Combined with Philly’s many other connections to the Chiefs — plus the potential beef that exists when it comes to SF — it only makes sense to pull for Big Red this Sunday.

Here’s seven reasons Philly fans should root for Kansas City to take home the 2020 Lombardi Trophy.

The Reid years were actually pretty good

Six division championships. Five conference titles. What’s that about not knowing what you have till it’s gone?

Though the Birds missed two consecutive postseasons near the end of his tenure, Reid was a solid leader through most of his time in Philadelphia — despite his infuriating style of clock management (or lack thereof).

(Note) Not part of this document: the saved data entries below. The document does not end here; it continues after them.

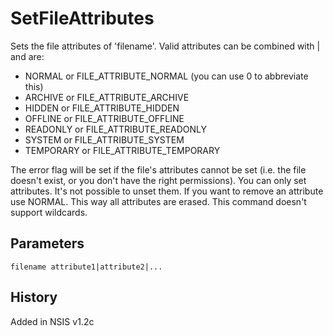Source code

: # SetFileAttributes

Sets the file attributes of 'filename'. Valid attributes can be combined with | and are:

* NORMAL or FILE_ATTRIBUTE_NORMAL (you can use 0 to abbreviate this)
* ARCHIVE or FILE_ATTRIBUTE_ARCHIVE
* HIDDEN or FILE_ATTRIBUTE_HIDDEN
* OFFLINE or FILE_ATTRIBUTE_OFFLINE
* READONLY or FILE_ATTRIBUTE_READONLY
* SYSTEM or FILE_ATTRIBUTE_SYSTEM
* TEMPORARY or FILE_ATTRIBUTE_TEMPORARY

The error flag will be set if the file's attributes cannot be set (i.e. the file doesn't exist, or you don't have the right permissions). You can only set attributes. It's not possible to unset them. If you want to remove an attribute use NORMAL. This way all attributes are erased. This command doesn't support wildcards.

## Parameters

    filename attribute1|attribute2|...

## History

Added in NSIS v1.2c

Proof is in the numbers: with 130 Ws, he won more than twice as many games as any other Eagles coach in history.

Plus, he obviously gets us. On the city’s infamous proclivity for booing, “If you can withstand the pressure of Philadelphia, then you become a Philadelphian,” Reid said this week from Miami.

Merrill Reese says so

If the “voice of the Eagles” says to support another team, who are we to argue? The veteran WIP sportscaster has been calling Philly football games since 1977, making him the longest-serving play-by-play announcer in the NFL.

On Friday, Reese posted he was excited about the prospect of watching the Chiefs’ phenom QB Patrick Mahomes, and that “Rooting for Andy Reid is easy.”

Iconoclastic South Philly bar deserves it

It takes bravery to even profess your loyalty to a team other than the Eagles when you’re surrounded by Philly fans, but to devote a whole bar to one of the enemies? That’s an act of pure chutzpah.

The ownership of Big Charlie’s Saloon has been doing it for more than four decades. Since the 1970s, ever since late founder Charlie Stacio won a bet on Kansas City, the tavern at 11th and McKean has been Chiefs territory — and that kind of die hard dedication deserves a win.

Jason Kelce’s brother

Eagles center Jason Kelce became the breakout star of Philly’s Super Bowl win after the heartfelt, rousing (NSFW) speech he gave from the Art Museum steps during the victory parade. It’d be pretty satisfying to see him so overcome with emotion again — which there’s little doubt will happen if the Chiefs pull it off.

Why? Kelce’s baby brother Travis is a tight end for Kansas City. Just two years apart in age, the duo grew up together in Cleveland Heights, Ohio, and are still extremely close.

There’s even a bobblehead commemorating the Pro Bowler siblings.

LeSean McCoy wants to retire an Eagle

Chiefs running back LeSean McCoy has had his share of public squabbles in Philly.

The former Eagles starter, who was drafted onto the team in 2009, caught major flack for leaving a 20-cent tip at a Northern Liberties restaurant during his last year here. After he was traded to Buffalo, he returned on visit and got into a physical fight with off-duty police officers outside an Old City bar.

But it turns out that Shady, who holds the Eagles franchise record for rushing with 6,792 total yards, considers himself a Philadelphian at heart. During a press conference last week, he said he wanted to retire as an Eagle.

Lots of other former Eagles are on the Chiefs

NFL rosters move around a lot, so it’s not surprising some former Eagles are currently suiting up for Kansas City. What is notable is how many — although you can credit Reid with purposely bringing some of them in.

In addition to McCoy, at least eight players and coaches have been on the Birds’ payroll at some point in the past couple decades, according to NJ.com. That includes Stephen Wisniewski, an instrumental part of Philly’s Super Bowl win.

The Niners appropriated Boyz II Men

It’s better to be a booster than a hater, but in the negative column for San Francisco is the horror Philly fans felt seeing Boyz II Men dressed in 49ers gear.

The Philadelphia hip-hop legends were tapped to sing the national anthem at Levi’s Stadium, kicking off the NFC Championship game that ended up sending the Niners to the Big Game.

Sorry, but “Motown San Francisco” just doesn’t have the same ring. Chiefs Kingdom, go get some.